Vente de blindés: Daniel Turp remporte une première manche

L’ex-député tente de faire invalider un contrat de 15 milliards entre le fabricant et le régime saoudien

Hélène Buzzetti  |  Le Devoir

La ministre des Affaires étrangères avait annoncé l’été dernier qu’elle réviserait le dossier après que Riyad eut reconnu avoir utilisé des véhicules blindés canadiens contre des civils.

Le professeur Daniel Turp a gagné la première manche dans sa bataille contre Ottawa pour faire invalider la vente de véhicules blindés légers à l’Arabie saoudite. La Cour fédérale a conclu que sa cause pouvait aller de l’avant car elle n’est ni « redondante » ni nécessairement vouée à l’échec.

Le constitutionnaliste et ex-député bloquiste puis péquiste, aidé par une poignée de ses étudiants en droit de l’Université de Montréal, tente de faire invalider un contrat d’une valeur estimée à 15 milliards liant le manufacturier ontarien General Dynamics Land Systems (GDLS) au régime saoudien.

Le nombre de véhicules blindés légers (VBL) que l’entreprise doit fournir n’a pas été divulgué, bien que certains parlent de milliers.

Le contrat a été approuvé par le gouvernement conservateur, mais ce sont les libéraux de Justin Trudeau qui ont délivré en avril 2016 les premiers permis d’exportation.

M. Turp a tenté une première fois — en vain — de faire invalider ces permis au motif qu’Ottawa ne s’était pas acquitté de son obligation légale de s’assurer que le matériel ne serait pas utilisé contre des civils.

La Cour fédérale a tranché en janvier dernier qu’Ottawa avait fait les vérifications nécessaires. La Cour s’était appuyée sur un mémo secret fourni par Affaires mondiales Canada concluant après analyse qu’il n’y avait pas de risque pour les civils saoudiens.

Mais cette assurance a volé en éclats l’été dernier quand des photos ont prouvé que les VBL canadiens ont été utilisés par le régime contre les civils lors du siège de la ville d’Awamiyah. L’ambassade saoudienne à Ottawa a reconnu ces faits.

M. Turp tente donc à nouveau de faire invalider les permis d’exportation sur la foi de ce dernier développement. Ottawa voulait faire invalider cette seconde démarche parce qu’elle ne « présente aucune chance de succès, qu’elle est redondante et qu’elle constitue ultimement un abus de procédure ». C’est cette tentative que le juge Luc Martineau a rejetée mardi.

 

La volonté d’Ottawa d’empêcher la poursuite  démontre à quel point on était mal à l’aise avec le recours

Daniel Turp, professeur de droit à l’UdeM

 

« La cause d’action en 2017 n’est pas la même qu’en 2016 », écrit le juge, qui ajoute plus loin que « les paramètres ont indéniablement changé depuis l’autorisation ministérielle de 2016. Comme la ministre refuse de suspendre ou d’annuler les licences d’exportation délivrées à GDLS, il incombera à cette Cour d’effectuer une évaluation de la raisonnabilité de la nouvelle décision de la ministre lors d’une audition de fond ».

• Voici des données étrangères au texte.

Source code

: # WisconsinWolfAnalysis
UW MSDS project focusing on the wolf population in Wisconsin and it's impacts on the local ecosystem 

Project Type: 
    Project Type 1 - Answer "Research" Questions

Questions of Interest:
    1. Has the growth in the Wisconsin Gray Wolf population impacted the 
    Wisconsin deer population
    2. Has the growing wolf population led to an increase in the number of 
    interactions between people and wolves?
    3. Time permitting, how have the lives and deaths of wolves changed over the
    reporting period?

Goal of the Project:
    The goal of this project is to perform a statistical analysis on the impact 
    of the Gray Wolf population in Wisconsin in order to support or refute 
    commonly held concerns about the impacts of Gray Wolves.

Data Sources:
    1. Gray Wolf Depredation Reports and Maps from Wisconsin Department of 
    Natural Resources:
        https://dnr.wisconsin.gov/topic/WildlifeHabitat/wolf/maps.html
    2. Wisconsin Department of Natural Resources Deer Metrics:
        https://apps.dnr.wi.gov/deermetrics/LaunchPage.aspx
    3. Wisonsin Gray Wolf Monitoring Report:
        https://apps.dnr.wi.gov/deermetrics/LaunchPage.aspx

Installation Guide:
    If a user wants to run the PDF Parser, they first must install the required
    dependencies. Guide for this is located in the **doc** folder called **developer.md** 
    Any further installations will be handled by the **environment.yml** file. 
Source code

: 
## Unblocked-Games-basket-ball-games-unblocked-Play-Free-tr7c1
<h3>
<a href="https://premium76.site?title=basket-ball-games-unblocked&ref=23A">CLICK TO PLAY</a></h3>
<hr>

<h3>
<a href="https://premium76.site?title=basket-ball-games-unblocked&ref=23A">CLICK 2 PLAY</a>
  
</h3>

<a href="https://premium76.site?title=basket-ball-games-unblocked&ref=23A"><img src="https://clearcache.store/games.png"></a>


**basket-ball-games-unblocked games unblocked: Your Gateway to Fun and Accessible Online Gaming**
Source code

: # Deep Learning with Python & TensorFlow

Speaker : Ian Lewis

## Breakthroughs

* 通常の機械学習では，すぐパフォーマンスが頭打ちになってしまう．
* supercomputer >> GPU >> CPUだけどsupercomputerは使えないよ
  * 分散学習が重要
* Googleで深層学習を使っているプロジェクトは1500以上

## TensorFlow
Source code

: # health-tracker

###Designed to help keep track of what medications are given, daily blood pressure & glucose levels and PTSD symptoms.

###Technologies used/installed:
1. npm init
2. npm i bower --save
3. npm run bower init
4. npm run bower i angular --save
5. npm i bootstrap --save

Le juge rappelle que la première cause consistait à s’assurer que le gouvernement avait fait les vérifications nécessaires avant de délivrer les licences d’exportation. La nouvelle cause consiste à déterminer si le refus du gouvernement d’annuler les licences, sachant que les véhicules blindés ont été utilisés contre des civils, « constitue une décision déraisonnable ».

M. Turp a indiqué qu’il accueille « avec un enthousiasme certain » cette décision. « La volonté d’Ottawa d’empêcher la poursuite démontre à quel point on était mal à l’aise avec le recours. »

La ministre des Affaires étrangères, Chrystia Freeland, avait annoncé l’été dernier qu’elle réviserait le dossier après que Riyad eut reconnu avoir utilisé des VBL canadiens contre des civils. La conclusion de cette révision — si elle a été menée à terme — n’a jamais été rendue publique.

« Le flou existe », se plaint d’ailleurs M. Turp. Il se félicite que le juge ne se soit pas laissé arrêter par ce flou et ait accepté d’aller de l’avant avec la cause. Le bureau de Mme Freeland n’a pas répondu à nos questions.

La première cause de M. Turp a par ailleurs été portée en appel et une décision est imminente.

En soirée, Affaires mondiales Canada a fait parvenir une réaction écrite dans laquelle il est indiqué que « le Canada s’attend à ce que l’utilisateur final de toutes les exportations respecte les conditions d’utilisation finale précisées dans les permis d’exportation délivrés » et que « le Canada a précisé directement au Royaume d’Arabie saoudite que ses opérations de sécurité doivent respecter les droits internationaux de la personne ».